Filing date: 2005-03-15
Publication date: 2005-09-15
Also published as: JP2005254772A

Abstract

A transport path for transporting a recording paper or a cleaning sheet shifts between a recording position and a cleaning position. In the recording position, heating elements press against the recording paper, while a substrate does not come in contact with the recording paper. In the cleaning position, the cleaning sheet comes in contact with a heating element array and a part of the substrate at the downstream side of the heating element array. The cleaning sheet rubs stains off the heating element array and the downstream area when transported.

Description

BACKGROUND OF THE INVENTION

1. Field of the Invention
The present invention relates to a thermal printer capable of cleaning a thermal head with a cleaning sheet.
2. Background Arts
A thermal printer is known to record images with a thermal head. There are two types of the thermal printer: a direct thermal printer for recording images by developing colors on a thermal recording paper and a thermal wax transfer printer for recording images by transferring ink of an ink ribbon to a recording paper. In the thermal printer, the thermal recording paper (hereinafter referred to as the recording paper) is nipped between the thermal head and a platen roller. The thermal printer records images on the recording paper by heating the recording paper with the thermal head while transporting the recording paper at a constant speed.
The thermal head has a substrate with a heating element array of a plurality of heating elements disposed in alignment thereon. The heating element array comprises a linear partial glaze, which is approximately semicircle in section, and heating elements formed along the top of the partial glaze. In an image recording, each heating element is heated to a high temperature while pressed against the recording paper. A protective layer on the surface of the recording paper is softened by the heat of the heating element array and then comes off to stain the heating element array and its surrounding area on the substrate, particularly in the downstream side of it.
Because the stains on the thermal head deteriorate the image quality, a cleaning operation is performed to the thermal head. For example, a cleaning sheet whose surface is coated with abrasive is used to clean the thermal head, as disclosed in Japanese Patent Laid-Open Publication Number H5-138992. The cleaning sheet instead of the recording paper is transported in a transport path in the thermal printer to rub the stain off the heating element array.
However, this cleaning method presses the cleaning sheet against the heating element array only in the same way as in the image recording. The cleaning sheet therefore rubs off the stains only from the heating element array but not from the surrounding areas of it.

SUMMARY OF THE INVENTION

An object of the present invention is to provide a thermal printer that certainly prevents deterioration in the quality of images by removing stains on the thermal head with a cleaning sheet.
The above object and other objects are achieved by shifting a transport path from a recording position to a cleaning position in a cleaning operation of the thermal head. The thermal head has a heating element array formed on a substrate and nips a recording paper between the heating element array and a platen roller. The heating element array records images on the recording paper pressing against it. In the recording position the heating element array presses against the recording paper, whereas the substrate does not come in contact with the recording paper. In the cleaning position the cleaning sheet comes in contact with a part of the substrate at the downstream side of the heating element array as well as the heating element array and rubs the stain off both of them.
In a preferable embodiment of the present invention, the transport path is shifted to the cleaning position by a shift of a transport roller pair. The platen roller is shifted toward the transport roller pair in another embodiment of the present invention. In still another embodiment of the present invention, a tilt angle of the thermal head is increased from it in recording. The front side of the thermal head is swingable about the rear side of the substrate and provided with the heating element array.
According to the thermal printer of the present invention, it can prevent deterioration in the quality of images caused by the stains on the thermal head by removing them not only from the heating elements but also from the surrounding area of the heating elements, with which the recording paper under transportation does not come in contact.
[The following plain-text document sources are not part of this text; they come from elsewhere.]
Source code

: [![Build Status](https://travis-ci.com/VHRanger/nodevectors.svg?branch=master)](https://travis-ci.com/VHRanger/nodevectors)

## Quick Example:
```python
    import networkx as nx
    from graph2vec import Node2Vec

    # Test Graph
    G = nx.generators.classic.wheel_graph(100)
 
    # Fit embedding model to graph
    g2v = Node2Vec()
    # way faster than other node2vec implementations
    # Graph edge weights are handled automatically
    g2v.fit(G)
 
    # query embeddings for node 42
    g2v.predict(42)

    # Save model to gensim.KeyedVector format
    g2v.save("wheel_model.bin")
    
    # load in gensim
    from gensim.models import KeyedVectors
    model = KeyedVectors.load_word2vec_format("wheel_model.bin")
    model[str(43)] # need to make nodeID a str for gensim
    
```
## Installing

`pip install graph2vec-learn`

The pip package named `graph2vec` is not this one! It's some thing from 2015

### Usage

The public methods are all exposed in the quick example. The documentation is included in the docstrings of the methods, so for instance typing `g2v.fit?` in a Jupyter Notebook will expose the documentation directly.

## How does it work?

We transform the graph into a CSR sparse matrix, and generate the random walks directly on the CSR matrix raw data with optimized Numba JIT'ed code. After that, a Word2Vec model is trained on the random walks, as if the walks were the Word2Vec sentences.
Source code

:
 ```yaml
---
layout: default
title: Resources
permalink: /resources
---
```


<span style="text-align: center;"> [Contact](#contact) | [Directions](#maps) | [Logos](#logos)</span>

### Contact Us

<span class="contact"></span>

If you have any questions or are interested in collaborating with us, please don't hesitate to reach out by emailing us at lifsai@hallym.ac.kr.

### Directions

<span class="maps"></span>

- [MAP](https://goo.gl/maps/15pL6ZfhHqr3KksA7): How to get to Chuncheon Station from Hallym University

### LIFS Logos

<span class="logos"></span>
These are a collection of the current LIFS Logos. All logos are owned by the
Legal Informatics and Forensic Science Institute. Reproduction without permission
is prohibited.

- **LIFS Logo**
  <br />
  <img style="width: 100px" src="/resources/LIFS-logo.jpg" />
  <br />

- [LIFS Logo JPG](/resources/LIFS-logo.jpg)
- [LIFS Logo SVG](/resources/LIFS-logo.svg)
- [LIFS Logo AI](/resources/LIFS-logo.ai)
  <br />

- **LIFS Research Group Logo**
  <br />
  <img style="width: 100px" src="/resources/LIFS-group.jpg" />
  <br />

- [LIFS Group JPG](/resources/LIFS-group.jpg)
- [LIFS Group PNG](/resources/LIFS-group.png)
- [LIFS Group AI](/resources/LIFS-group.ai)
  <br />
BRIEF DESCRIPTION OF THE DRAWINGS

One with ordinary skill in the art would easily understand the above-described objects and advantages of the present invention when the following detailed description is read with reference to the drawings attached hereto.
FIG. 1 is a schematic side view illustrating a constitution of a color thermal printer of the present invention;
FIG. 2 is a perspective view illustrating stains on a thermal head;
FIG. 3 is an explanatory view illustrating a shift of a transport path by transportation rollers;
FIG. 4 is an explanatory view illustrating the shift of the transport path by a platen roller; and
FIG. 5 is an explanatory view illustrating the shift of the transport path by the thermal head.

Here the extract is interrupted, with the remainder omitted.